The 6AM Psychology Experiment
Okay, so here's the thing. I grabbed this one because I needed something that wouldn't require too much brainpower for my Monday morning commute - you know, the one where you're basically sleepwalking onto the train with your coffee and hoping you don't miss your stop. A 1911 psychology manual seemed like it could go either way. Either it'd be interesting enough to wake me up, or boring enough to put me back to sleep. Spoiler: it landed somewhere in the middle, and I'm honestly not mad about it.
William Walker Atkinson was apparently this New Thought movement guy who wrote under a bunch of pseudonyms (which, as someone who debugs distributed systems for a living, I can respect - sometimes you just want to ship code without your name attached, you know?). This book is basically "How Your Brain Works 101" but written before we had fMRI machines or, like, modern neuroscience. And yet? Some of it holds up way better than I expected.
Algy Pug: The Unexpected MVP
Let me just say - I had never heard of Algy Pug before this. Couldn't find much about him online beyond LibriVox credits. But based on this performance? The man has a voice like warm honey. Smooth, clear, zero irritation factor. One reviewer called it "like chocolate" and honestly, that's not wrong. For a 5+ hour listen on dense psychological concepts from 1911, you need a narrator who won't grate on you, and Pug delivers.
He's got this measured, almost professorial pacing that actually works for the material. Like, Atkinson is explaining concepts about attention, memory, and mental training - stuff that could easily become a snoozefest - but Pug keeps it accessible. No weird pronunciations that pulled me out. No dramatic flourishes where they don't belong. Just clean, steady narration that lets the content do its thing. Is it Ray Porter? No. (Nothing is Ray Porter. I'm still not over his work on The Bobiverse.) But for what this book needs, Pug nails it.
The Content: Dated But Not Dead
Here's where I have to be honest with you. This book is from 1911. Some of the thinking is... well, it's 1911 thinking. There are moments where you can feel the age of it, where modern psychology has moved way past what Atkinson is describing. If you're looking for cutting-edge cognitive science, this ain't it.
But - and this is a big but - Atkinson has this way of breaking down mental concepts that's surprisingly practical. He's not getting lost in metaphysical woo-woo (which, given he was a New Thought guy, I was bracing for). Instead, he's giving you actual exercises for training your attention, improving your memory, that kind of thing. It's basically self-help before self-help became an industry of books that could've been blog posts.
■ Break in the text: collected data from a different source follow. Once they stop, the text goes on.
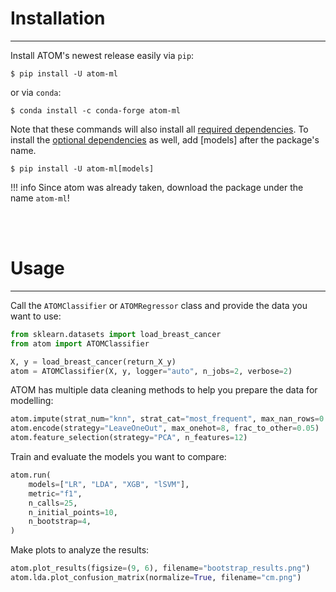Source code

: # Installation
--------------

Install ATOM's newest release easily via `pip`:

    $ pip install -U atom-ml

or via `conda`:

    $ conda install -c conda-forge atom-ml

Note that these commands will also install all [required dependencies](../dependencies/#required).
To install the [optional dependencies](../dependencies/#optional) as well, add [models]
after the package's name.

    $ pip install -U atom-ml[models]

!!! info
    Since atom was already taken, download the package under the name `atom-ml`!


<br><br>

# Usage
-------

Call the `ATOMClassifier` or `ATOMRegressor` class and provide the data you want to use:

```python
from sklearn.datasets import load_breast_cancer
from atom import ATOMClassifier

X, y = load_breast_cancer(return_X_y)
atom = ATOMClassifier(X, y, logger="auto", n_jobs=2, verbose=2)
```

ATOM has multiple data cleaning methods to help you prepare the data for modelling:

```python
atom.impute(strat_num="knn", strat_cat="most_frequent", max_nan_rows=0.1)  
atom.encode(strategy="LeaveOneOut", max_onehot=8, frac_to_other=0.05)  
atom.feature_selection(strategy="PCA", n_features=12)
```

Train and evaluate the models you want to compare:

```python
atom.run(
    models=["LR", "LDA", "XGB", "lSVM"],
    metric="f1",
    n_calls=25,
    n_initial_points=10,
    n_bootstrap=4,
)
```

Make plots to analyze the results: 

```python
atom.plot_results(figsize=(9, 6), filename="bootstrap_results.png")  
atom.lda.plot_confusion_matrix(normalize=True, filename="cm.png")
```
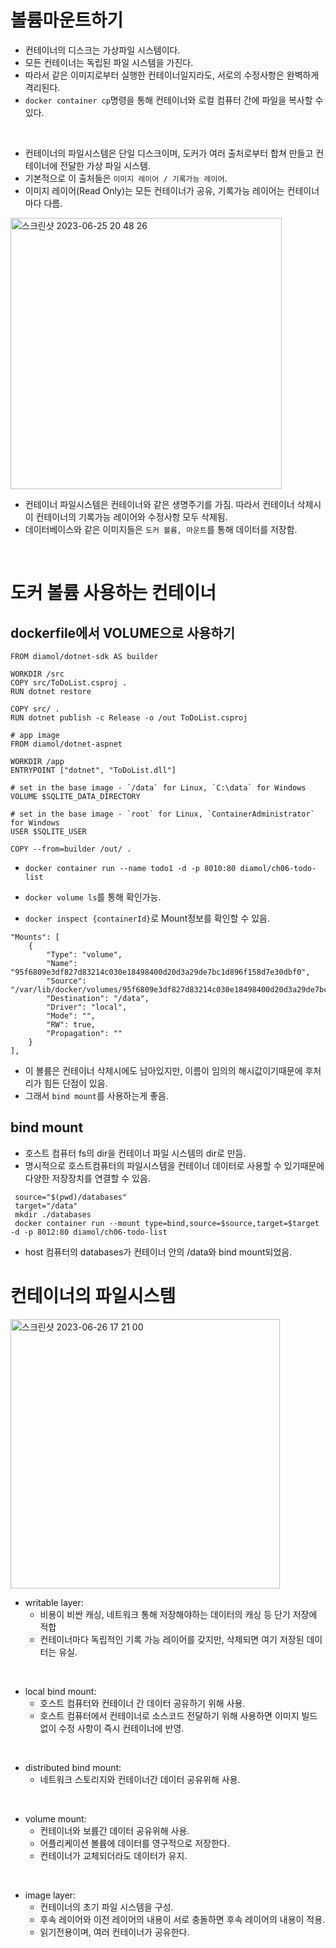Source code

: # 볼륨마운트하기


- 컨테이너의 디스크는 가상파일 시스템이다.
- 모든 컨테이너는 독립된 파일 시스템을 가진다. 
- 따라서 같은 이미지로부터 실행한 컨테이너일지라도, 서로의 수정사항은 완벽하게 격리된다.
- `docker container cp`명령을 통해 컨테이너와 로컬 컴퓨터 간에 파일을 복사할 수 있다. 

<br>

- 컨테이너의 파일시스템은 단일 디스크이며, 도커가 여러 출처로부터 합쳐 만들고 컨테이너에 전달한 가상 파일 시스템.
- 기본적으로 이 출처들은 `이미지 레이어 / 기록가능 레이어`.
- 이미지 레이어(Read Only)는 모든 컨테이너가 공유, 기록가능 레이어는 컨테이너마다 다름.

<img width="434" alt="스크린샷 2023-06-25 20 48 26" src="https://github.com/koreanddinghwan/nginx-like-webserv-using-kqueue/assets/76278794/9af1c0e0-2e6b-4b9c-b440-9a4407187e80">

- 컨테이너 파일시스템은 컨테이너와 같은 생명주기를 가짐. 따라서 컨테이너 삭제시 이 컨테이너의 기록가능 레이어와 수정사항 모두 삭제됨.
- 데이터베이스와 같은 이미지들은 `도커 볼륨, 마운트`를 통해 데이터를 저장함.

<br>

# 도커 볼륨 사용하는 컨테이너

## dockerfile에서 VOLUME으로 사용하기

```
FROM diamol/dotnet-sdk AS builder

WORKDIR /src
COPY src/ToDoList.csproj .
RUN dotnet restore

COPY src/ .
RUN dotnet publish -c Release -o /out ToDoList.csproj

# app image
FROM diamol/dotnet-aspnet

WORKDIR /app
ENTRYPOINT ["dotnet", "ToDoList.dll"]

# set in the base image - `/data` for Linux, `C:\data` for Windows
VOLUME $SQLITE_DATA_DIRECTORY

# set in the base image - `root` for Linux, `ContainerAdministrator` for Windows
USER $SQLITE_USER

COPY --from=builder /out/ .
```

- `docker container run --name todo1 -d -p 8010:80 diamol/ch06-todo-list`

- `docker volume ls`를 통해 확인가능.

- `docker inspect {containerId}`로 Mount정보를 확인할 수 있음.

```
"Mounts": [
    {
        "Type": "volume",
        "Name": "95f6809e3df827d83214c030e18498400d20d3a29de7bc1d896f158d7e30dbf0",
        "Source": "/var/lib/docker/volumes/95f6809e3df827d83214c030e18498400d20d3a29de7bc1d896f158d7e30dbf0/_data",
        "Destination": "/data",
        "Driver": "local",
        "Mode": "",
        "RW": true,
        "Propagation": ""
    }
],
```

- 이 볼륨은 컨테이너 삭제시에도 남아있지만, 이름이 임의의 해시값이기때문에 후처리가 힘든 단점이 있음.
- 그래서 `bind mount`를 사용하는게 좋음.

## bind mount

- 호스트 컴퓨터 fs의 dir을 컨테이너 파일 시스템의 dir로 만듬.
- 명시적으로 호스트컴퓨터의 파일시스템을 컨테이너 데이터로 사용할 수 있기때문에 다양한 저장장치를 연결할 수 있음.

```
 source="$(pwd)/databases"
 target="/data"
 mkdir ./databases
 docker container run --mount type=bind,source=$source,target=$target -d -p 8012:80 diamol/ch06-todo-list
```

- host 컴퓨터의 databases가 컨테이너 안의 /data와 bind mount되었음.


# 컨테이너의 파일시스템

<img width="431" alt="스크린샷 2023-06-26 17 21 00" src="https://github.com/koreanddinghwan/nginx-like-webserv-using-kqueue/assets/76278794/d446a1aa-90dd-4300-8d0b-0917d5768b89">


- writable layer:
	- 비용이 비싼 캐싱, 네트워크 통해 저장해야하는 데이터의 캐싱 등 단기 저장에 적합
	- 컨테이너마다 독립적인 기록 가능 레이어를 갖지만, 삭제되면 여기 저장된 데이터는 유실.

<br>

- local bind mount:
	- 호스트 컴퓨터와 컨테이너 간 데이터 공유하기 위해 사용.
	- 호스트 컴퓨터에서 컨테이너로 소스코드 전달하기 위해 사용하면 이미지 빌드 없이 수정 사항이 즉시 컨테이너에 반영.

<br>

- distributed bind mount:
	- 네트워크 스토리지와 컨테이너간 데이터 공유위해 사용.

<br>

- volume mount:
	- 컨테이너와 보륨간 데이터 공유위해 사용.
	- 어플리케이션 볼륨에 데이터를 영구적으로 저장한다.
	- 컨테이너가 교체되더라도 데이터가 유지.

<br>

- image layer:
	- 컨테이너의 초기 파일 시스템을 구성.
	- 후속 레이어와 이전 레이어의 내용이 서로 충돌하면 후속 레이어의 내용이 적용.
	- 읽기전용이며, 여러 컨테이너가 공유한다.





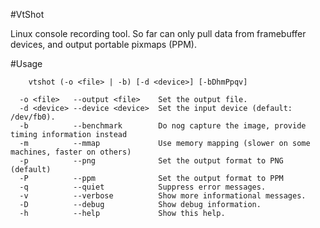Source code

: #VtShot

Linux console recording tool. So far can only pull data from framebuffer devices, and output portable pixmaps (PPM).

#Usage
```
    vtshot (-o <file> | -b) [-d <device>] [-bDhmPpqv]

  -o <file>   --output <file>    Set the output file.
  -d <device> --device <device>  Set the input device (default: /dev/fb0).
  -b          --benchmark        Do nog capture the image, provide timing information instead
  -m          --mmap             Use memory mapping (slower on some machines, faster on others)
  -p          --png              Set the output format to PNG (default)
  -P          --ppm              Set the output format to PPM
  -q          --quiet            Suppress error messages.
  -v          --verbose          Show more informational messages.
  -D          --debug            Show debug information.
  -h          --help             Show this help.

```
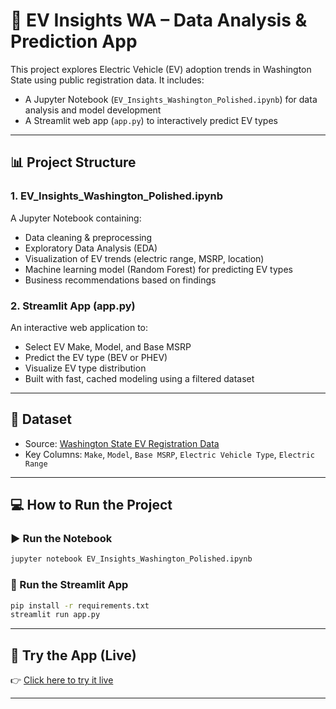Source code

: # 🚗 EV Insights WA – Data Analysis & Prediction App

This project explores Electric Vehicle (EV) adoption trends in Washington State using public registration data. It includes:
- A Jupyter Notebook (`EV_Insights_Washington_Polished.ipynb`) for data analysis and model development
- A Streamlit web app (`app.py`) to interactively predict EV types

---

## 📊 Project Structure

### 1. **EV_Insights_Washington_Polished.ipynb**
A Jupyter Notebook containing:
- Data cleaning & preprocessing
- Exploratory Data Analysis (EDA)
- Visualization of EV trends (electric range, MSRP, location)
- Machine learning model (Random Forest) for predicting EV types
- Business recommendations based on findings

### 2. **Streamlit App (app.py)**
An interactive web application to:
- Select EV Make, Model, and Base MSRP
- Predict the EV type (BEV or PHEV)
- Visualize EV type distribution
- Built with fast, cached modeling using a filtered dataset

---

## 📁 Dataset

- Source: [Washington State EV Registration Data](https://catalog.data.gov/dataset/electric-vehicle-population-data)
- Key Columns: `Make`, `Model`, `Base MSRP`, `Electric Vehicle Type`, `Electric Range`

---

## 💻 How to Run the Project

### ▶️ Run the Notebook
```bash
jupyter notebook EV_Insights_Washington_Polished.ipynb
```

### 🚀 Run the Streamlit App
```bash
pip install -r requirements.txt
streamlit run app.py
```

---

## 🚀 Try the App (Live)
👉 [Click here to try it live](https://ev-insights-washington-prudhviraj.streamlit.app/)

---

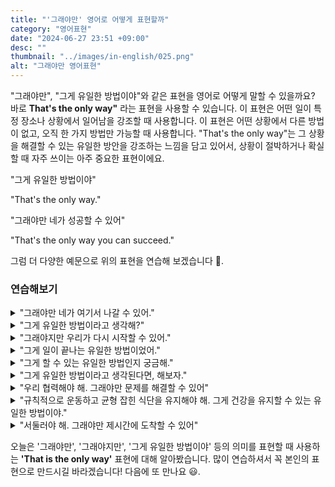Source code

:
```yaml
---
title: "'그래야만' 영어로 어떻게 표현할까"
category: "영어표현"
date: "2024-06-27 23:51 +09:00"
desc: ""
thumbnail: "../images/in-english/025.png"
alt: "그래야만 영어표현"
---
```


"그래야만", "그게 유일한 방법이야"와 같은 표현을 영어로 어떻게 말할 수 있을까요? 바로 **That's the only way"** 라는 표현을 사용할 수 있습니다. 이 표현은 어떤 일이 특정 장소나 상황에서 일어남을 강조할 때 사용합니다. 이 표현은 어떤 상황에서 다른 방법이 없고, 오직 한 가지 방법만 가능할 때 사용합니다. "That's the only way"는 그 상황을 해결할 수 있는 유일한 방안을 강조하는 느낌을 담고 있어서, 상황이 절박하거나 확실할 때 자주 쓰이는 아주 중요한 표현이에요.

"그게 유일한 방법이야"

"That's the only way."

"그래야만 네가 성공할 수 있어"

"That's the only way you can succeed."

그럼 더 다양한 예문으로 위의 표현을 연습해 보겠습니다 🚀.

### 연습해보기

<details>
<summary>"그래야만 네가 여기서 나갈 수 있어."</summary>
<span>"That's the only way you can get out of here."</span>
</details>

<details>
<summary>"그게 유일한 방법이라고 생각해?"</summary>
<span>"Do you think that's the only way?"</span>
</details>

<details>
<summary>"그래야지만 우리가 다시 시작할 수 있어."</summary>
<span>"That's the only way we can start over."</span>
</details>

<details>
<summary>"그게 일이 끝나는 유일한 방법이었어."</summary>
<span>"That was the only way the job could be finished."</span>
</details>

<details>
<summary>"그게 할 수 있는 유일한 방법인지 궁금해."</summary>
<span>"I wonder if that's the only way to do it."</span>
</details>

<details>
<summary>"그게 유일한 방법이라고 생각된다면, 해보자."</summary>
<span>"If you think that's the only way, then let's do it."</span>
</details>

<details>
<summary>"우리 협력해야 해. 그래야만 문제를 해결할 수 있어"</summary>
<span>"We need to work together. That's the only way we can solve the problem."</span>
</details>

<details>
<summary>"규칙적으로 운동하고 균형 잡힌 식단을 유지해야 해. 그게 건강을 유지할 수 있는 유일한 방법이야."</summary>
<span>"You need to exercise regularly and maintain a balanced diet. That's the only way you can stay healthy."</span>
</details>

<details>
<summary>"서둘러야 해. 그래야만 제시간에 도착할 수 있어"</summary>
<span>"We need to hurry. That's the only way we can arrive on time."</span>
</details>

오늘은 '그래야만', '그래야지만', '그게 유일한 방법이야' 등의 의미를 표현할 때 사용하는 **'That is the only way'** 표현에 대해 알아봤습니다. 많이 연습하셔서 꼭 본인의 표현으로 만드시길 바라겠습니다! 다음에 또 만나요 😃.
The ROI on this audiobook is decent if you go in with the right expectations. I finished it in about 4 commutes at 1.5x speed, and while I wasn't riveted the whole time, I also wasn't bored enough to switch to a podcast. There are genuinely useful nuggets in here about how to focus your mind, how habits form, how to train yourself to think more clearly. Some of it felt almost ahead of its time - like proto-mindfulness stuff before mindfulness was a thing.
What Might Bug You
Look, I'll be real. There were stretches where I zoned out. Not because Pug's narration faltered, but because Atkinson can get... repetitive. He'll make a point, then make it again, then make it a third time with slightly different words. It's that old-school textbook style where they really wanted to make sure you got it. Modern editors would've cut 30% of this.
Also, if you're sensitive to outdated frameworks or language, you might find yourself cringing occasionally. Nothing egregious that I caught, but the whole vibe is very early 20th century. You have to meet it where it is.
The Verdict
TL;DR: Worth your commute - but with caveats. This is for the curious listener who wants to understand how people thought about the mind before modern psychology took over. It's for the self-improvement junkie who's already read all the contemporary stuff and wants to go back to the source material. It's not for someone who wants fast-paced, actionable content delivered in a snappy modern style.
Perfect for: train, chores, light gym sessions. Skip for: anything requiring deep focus (ironic, given the subject matter).
Algy Pug makes this way more listenable than it has any right to be. The production is clean, the pacing is solid, and at 5 hours it doesn't overstay its welcome. Would I recommend it to Kevin? Probably not - he'd bail after 20 minutes. But for my fellow commuters who've exhausted the obvious self-help picks and want something a little different? Give it a shot. Just maybe bump it to 1.5x.